Requirement ▸ Search the data for "similar". Each line containing it is to be copied.

Data supplied ▸
*** Begin section ***
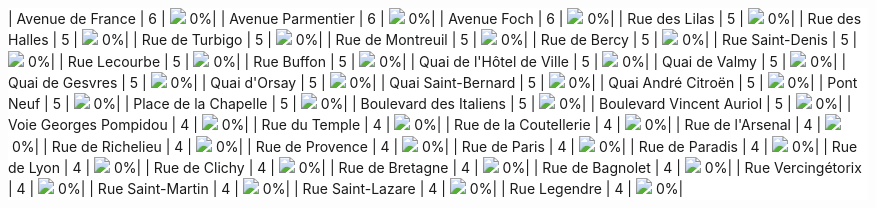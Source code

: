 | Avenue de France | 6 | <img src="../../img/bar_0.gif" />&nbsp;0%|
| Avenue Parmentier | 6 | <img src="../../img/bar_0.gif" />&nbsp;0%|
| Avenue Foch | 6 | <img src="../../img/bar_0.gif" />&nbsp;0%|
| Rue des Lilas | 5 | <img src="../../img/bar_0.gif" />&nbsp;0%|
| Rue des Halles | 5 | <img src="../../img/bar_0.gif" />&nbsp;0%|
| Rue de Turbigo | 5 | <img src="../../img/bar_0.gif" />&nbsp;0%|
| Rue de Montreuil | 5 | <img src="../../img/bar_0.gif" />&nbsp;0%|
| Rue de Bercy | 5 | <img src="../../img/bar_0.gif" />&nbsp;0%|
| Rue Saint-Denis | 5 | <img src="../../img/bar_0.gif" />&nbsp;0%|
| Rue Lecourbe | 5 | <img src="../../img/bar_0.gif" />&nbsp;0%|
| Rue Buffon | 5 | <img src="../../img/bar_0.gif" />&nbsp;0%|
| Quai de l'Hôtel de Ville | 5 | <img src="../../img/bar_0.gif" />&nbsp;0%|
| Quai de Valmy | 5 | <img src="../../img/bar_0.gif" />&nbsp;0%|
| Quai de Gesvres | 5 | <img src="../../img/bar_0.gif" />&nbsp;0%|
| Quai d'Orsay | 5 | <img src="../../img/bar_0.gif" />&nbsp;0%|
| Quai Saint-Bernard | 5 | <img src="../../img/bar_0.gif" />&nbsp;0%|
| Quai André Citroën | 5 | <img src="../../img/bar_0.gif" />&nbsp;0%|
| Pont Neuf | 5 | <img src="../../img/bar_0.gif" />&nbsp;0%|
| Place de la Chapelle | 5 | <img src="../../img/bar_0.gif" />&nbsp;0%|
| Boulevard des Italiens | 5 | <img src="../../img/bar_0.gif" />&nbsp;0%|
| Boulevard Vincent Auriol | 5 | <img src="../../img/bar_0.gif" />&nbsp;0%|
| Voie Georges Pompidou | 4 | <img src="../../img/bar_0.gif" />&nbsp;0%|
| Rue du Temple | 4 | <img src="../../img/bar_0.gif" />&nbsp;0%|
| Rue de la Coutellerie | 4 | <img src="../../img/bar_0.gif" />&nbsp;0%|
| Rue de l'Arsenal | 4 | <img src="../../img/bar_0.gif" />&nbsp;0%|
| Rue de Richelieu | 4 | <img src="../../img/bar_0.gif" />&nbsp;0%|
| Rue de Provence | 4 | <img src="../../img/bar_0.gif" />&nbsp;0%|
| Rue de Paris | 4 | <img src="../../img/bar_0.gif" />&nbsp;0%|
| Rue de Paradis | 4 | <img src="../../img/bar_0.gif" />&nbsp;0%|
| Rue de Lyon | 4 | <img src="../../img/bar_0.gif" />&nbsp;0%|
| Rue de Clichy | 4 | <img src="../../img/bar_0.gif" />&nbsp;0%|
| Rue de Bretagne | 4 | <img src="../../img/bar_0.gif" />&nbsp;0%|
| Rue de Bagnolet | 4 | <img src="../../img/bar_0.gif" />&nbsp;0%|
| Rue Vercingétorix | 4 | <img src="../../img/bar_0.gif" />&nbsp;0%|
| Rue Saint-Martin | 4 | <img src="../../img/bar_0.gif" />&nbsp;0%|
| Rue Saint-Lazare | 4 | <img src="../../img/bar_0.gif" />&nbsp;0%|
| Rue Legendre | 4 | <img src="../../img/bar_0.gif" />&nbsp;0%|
*** End section ***
*** Begin section ***
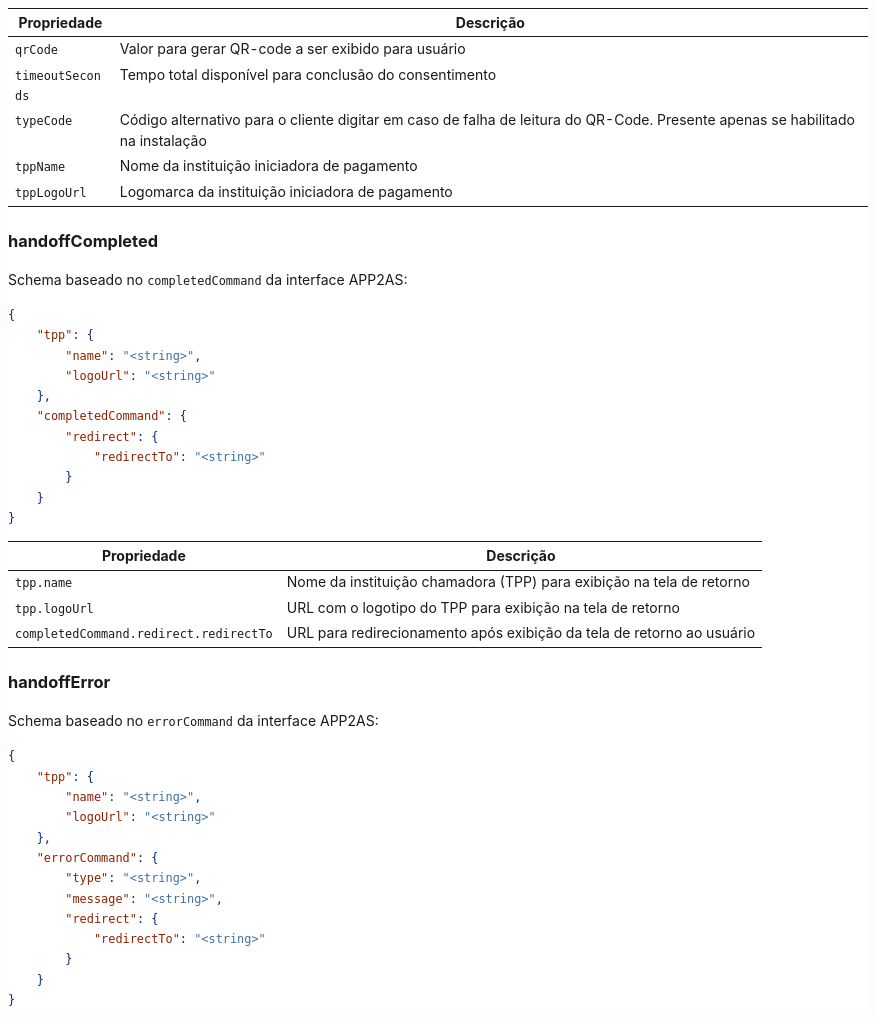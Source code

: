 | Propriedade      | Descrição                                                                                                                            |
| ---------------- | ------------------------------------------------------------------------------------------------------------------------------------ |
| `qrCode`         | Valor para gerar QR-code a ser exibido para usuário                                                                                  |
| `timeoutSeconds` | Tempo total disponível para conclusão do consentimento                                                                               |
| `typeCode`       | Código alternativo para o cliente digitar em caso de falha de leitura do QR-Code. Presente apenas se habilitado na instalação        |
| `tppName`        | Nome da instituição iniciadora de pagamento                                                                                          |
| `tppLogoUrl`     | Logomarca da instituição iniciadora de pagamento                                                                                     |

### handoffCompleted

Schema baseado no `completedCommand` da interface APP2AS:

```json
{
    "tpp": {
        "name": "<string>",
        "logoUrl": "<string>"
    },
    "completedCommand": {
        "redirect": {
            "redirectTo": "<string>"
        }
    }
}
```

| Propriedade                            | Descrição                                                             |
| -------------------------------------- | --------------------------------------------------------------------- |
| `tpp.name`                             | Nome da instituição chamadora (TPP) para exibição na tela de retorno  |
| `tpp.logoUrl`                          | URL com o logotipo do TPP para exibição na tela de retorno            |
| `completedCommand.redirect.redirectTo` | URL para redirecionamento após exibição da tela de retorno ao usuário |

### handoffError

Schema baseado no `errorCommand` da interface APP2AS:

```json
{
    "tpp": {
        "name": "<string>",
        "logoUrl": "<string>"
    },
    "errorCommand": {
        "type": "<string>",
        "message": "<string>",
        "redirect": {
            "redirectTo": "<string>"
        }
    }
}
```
*** End section ***
*** Begin section ***
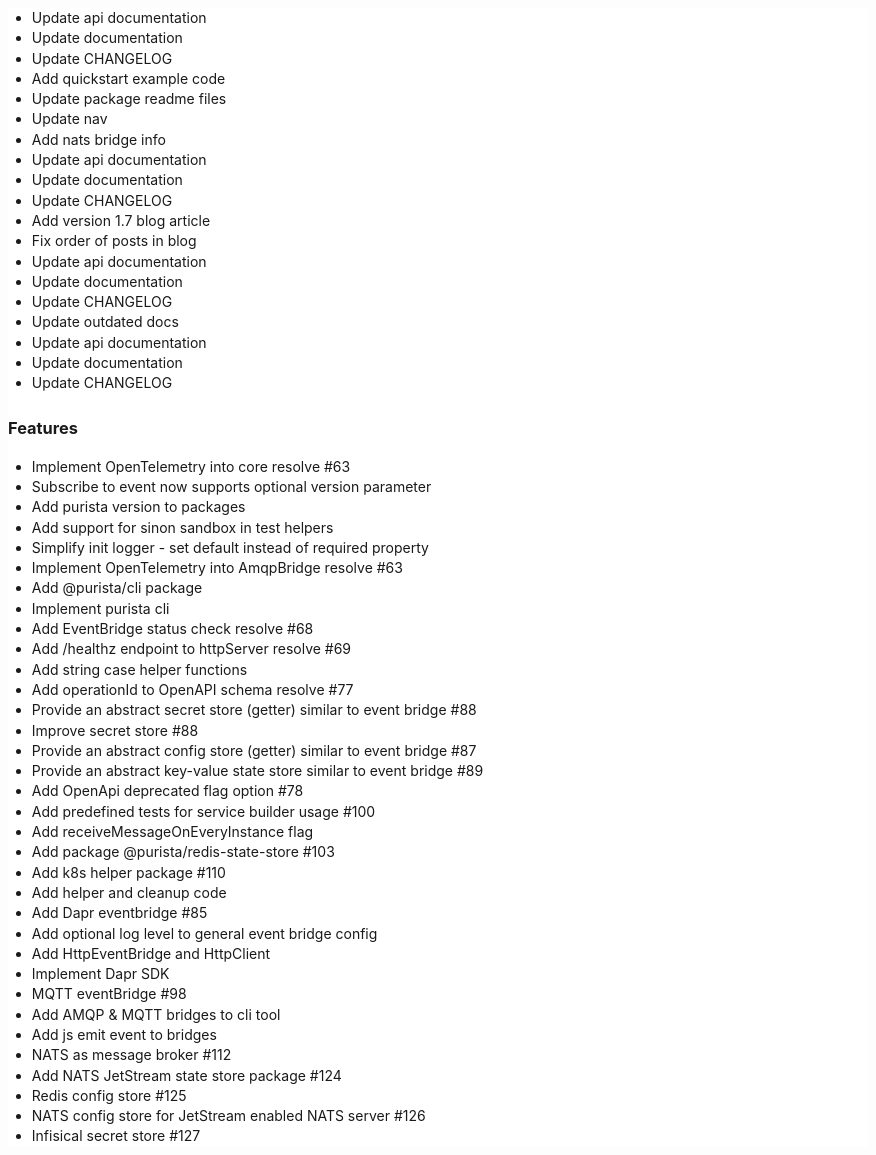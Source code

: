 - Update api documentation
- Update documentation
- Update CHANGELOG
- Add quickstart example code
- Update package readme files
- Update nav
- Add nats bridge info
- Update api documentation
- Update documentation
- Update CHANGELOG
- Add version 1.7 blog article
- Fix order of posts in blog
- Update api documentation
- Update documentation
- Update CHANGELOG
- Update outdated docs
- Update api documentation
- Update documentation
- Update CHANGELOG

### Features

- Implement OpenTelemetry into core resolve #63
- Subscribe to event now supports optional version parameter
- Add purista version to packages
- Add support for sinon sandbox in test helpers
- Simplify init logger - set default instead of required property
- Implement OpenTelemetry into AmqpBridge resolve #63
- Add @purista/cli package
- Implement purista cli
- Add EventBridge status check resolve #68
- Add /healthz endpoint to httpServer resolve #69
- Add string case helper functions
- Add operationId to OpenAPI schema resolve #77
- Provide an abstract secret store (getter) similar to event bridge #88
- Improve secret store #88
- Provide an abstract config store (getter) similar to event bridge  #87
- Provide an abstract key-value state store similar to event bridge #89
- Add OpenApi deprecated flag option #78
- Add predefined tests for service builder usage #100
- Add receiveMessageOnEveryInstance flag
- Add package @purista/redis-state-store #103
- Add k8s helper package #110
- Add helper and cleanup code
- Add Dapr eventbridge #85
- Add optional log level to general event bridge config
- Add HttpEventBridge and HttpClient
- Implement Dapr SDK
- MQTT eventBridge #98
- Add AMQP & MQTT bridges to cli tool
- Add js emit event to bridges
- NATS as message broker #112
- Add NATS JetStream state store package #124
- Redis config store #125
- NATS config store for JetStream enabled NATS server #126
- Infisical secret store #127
*** End section ***
Expected answer ▸
- Provide an abstract secret store (getter) similar to event bridge #88
- Provide an abstract config store (getter) similar to event bridge  #87
- Provide an abstract key-value state store similar to event bridge #89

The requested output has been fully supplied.